As a poet who also runs writing workshops one of the most frequent debates I come across is about when or whether a poem is finished.
On the face of it it might seem a fairly straight forward issue, especially to anyone who isn’t a writer and more specifically a poet. Say I’ve written a poem, I’ve read it through a number of times, made some changes, taken it out to live events and considered the audience reaction and the way the words flowed (or didn’t) and maybe made some more changes. Eventually I might well have submitted that poem for publication or included it in a book. Is that poem now finished?
In the past I might well have thought so but recently I’ve realised that such a view might have been a little short-sighted.
Take a band who become famous and tour around the world for 20 years.
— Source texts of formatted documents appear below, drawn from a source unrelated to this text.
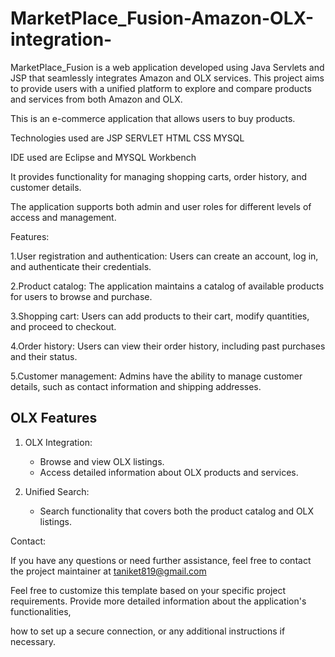 # MarketPlace_Fusion-Amazon-OLX-integration-
MarketPlace_Fusion is a web application developed using Java Servlets and JSP that seamlessly integrates Amazon and OLX services. This project aims to provide users with a unified platform to explore and compare products and services from both Amazon and OLX.

This is an e-commerce application that allows users to buy products.

Technologies used are JSP SERVLET HTML CSS MYSQL 

IDE used are Eclipse and MYSQL Workbench

It provides functionality for managing shopping carts, order history, and customer details.

The application supports both admin and user roles for different levels of access and management.

Features:

1.User registration and authentication: Users can create an account, log in, and authenticate their credentials.

2.Product catalog: The application maintains a catalog of available products for users to browse and purchase.

3.Shopping cart: Users can add products to their cart, modify quantities, and proceed to checkout.

4.Order history: Users can view their order history, including past purchases and their status.

5.Customer management: Admins have the ability to manage customer details, such as contact information and shipping addresses.

## OLX Features

1. OLX Integration:
   - Browse and view OLX listings.
   - Access detailed information about OLX products and services.

2. Unified Search:
   - Search functionality that covers both the product catalog and OLX listings.

Contact:

If you have any questions or need further assistance, feel free to contact the project maintainer at taniket819@gmail.com

Feel free to customize this template based on your specific project requirements. Provide more detailed information about the application's functionalities,

how to set up a secure connection, or any additional instructions if necessary.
Everywhere they go their audience expect to hear that old favourite song, the one that everyone knows. But the band have played it so many times that they’ve started to make little tweaks, the odd word here or there or maybe a change in the instrumentation. They still perform the same song but not exactly as it was 20 years ago. They’ve become more accomplished as singers, songwriters and musicians and it is really no surprise that they now see better ways with that old song.
What about Bob Dylan’s “Knocking’ on Heaven’s Door” which Dylan himself has recorded in various versions, mostly longer that the original and which has been covered and changed by many others including some cases where whole new verses have been added and some cases where a band has recorded more than on different version of Dylan’s song. Will “Knocking’ on Heaven’s Door” ever really be finished?
Poems are a bit like that, they can evolve.
If they were a B-side that never got played or did little more than balance out the numbers on an album, the track everyone skipped over, then maybe they are finished. They’ll lie there unlisted, unread and certainly no longer performed. Those poems and those songs might well be finished; maybe.
But the rest?
I doubt that I could ever say definitively that any of my poems are finished.
And what if someone changes it after I’m gone?
A whole new world of finished/unfinished would open up. Maybe all of Beethoven’s Symphonies were unfinished and all of them change each time a new conductor and a new orchestra, or even just a new audience, get their hands and ears around them.